◆ Task instructions
Each line of the material below that holds the word "vhdx" needs to be copied.

"""

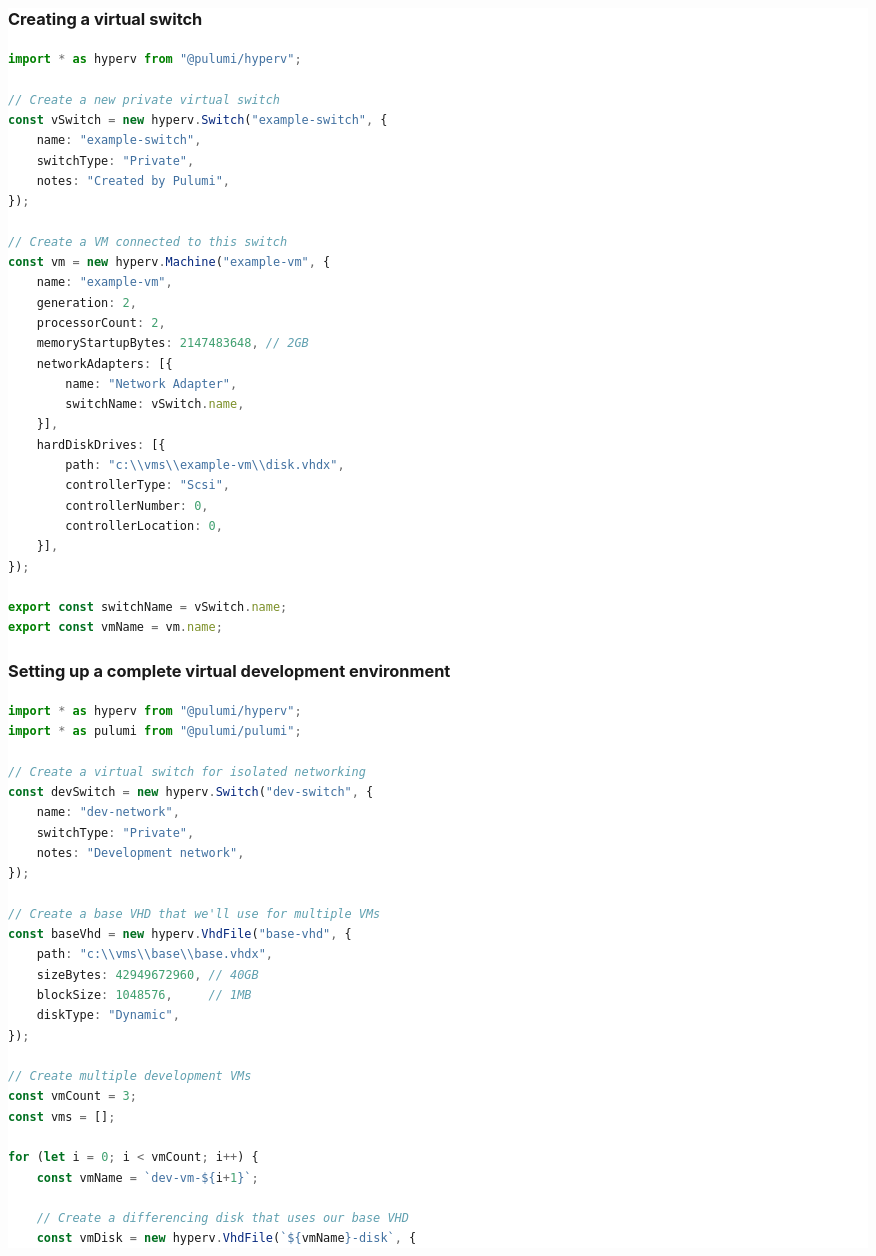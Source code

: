 ### Creating a virtual switch

```typescript
import * as hyperv from "@pulumi/hyperv";

// Create a new private virtual switch
const vSwitch = new hyperv.Switch("example-switch", {
    name: "example-switch",
    switchType: "Private",
    notes: "Created by Pulumi",
});

// Create a VM connected to this switch
const vm = new hyperv.Machine("example-vm", {
    name: "example-vm",
    generation: 2,
    processorCount: 2,
    memoryStartupBytes: 2147483648, // 2GB
    networkAdapters: [{
        name: "Network Adapter",
        switchName: vSwitch.name,
    }],
    hardDiskDrives: [{
        path: "c:\\vms\\example-vm\\disk.vhdx",
        controllerType: "Scsi",
        controllerNumber: 0,
        controllerLocation: 0,
    }],
});

export const switchName = vSwitch.name;
export const vmName = vm.name;
```

### Setting up a complete virtual development environment

```typescript
import * as hyperv from "@pulumi/hyperv";
import * as pulumi from "@pulumi/pulumi";

// Create a virtual switch for isolated networking
const devSwitch = new hyperv.Switch("dev-switch", {
    name: "dev-network",
    switchType: "Private",
    notes: "Development network",
});

// Create a base VHD that we'll use for multiple VMs
const baseVhd = new hyperv.VhdFile("base-vhd", {
    path: "c:\\vms\\base\\base.vhdx",
    sizeBytes: 42949672960, // 40GB
    blockSize: 1048576,     // 1MB
    diskType: "Dynamic",
});

// Create multiple development VMs
const vmCount = 3;
const vms = [];

for (let i = 0; i < vmCount; i++) {
    const vmName = `dev-vm-${i+1}`;
    
    // Create a differencing disk that uses our base VHD
    const vmDisk = new hyperv.VhdFile(`${vmName}-disk`, {
```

"""

◆ Written solution
        path: "c:\\vms\\example-vm\\disk.vhdx",
    path: "c:\\vms\\base\\base.vhdx",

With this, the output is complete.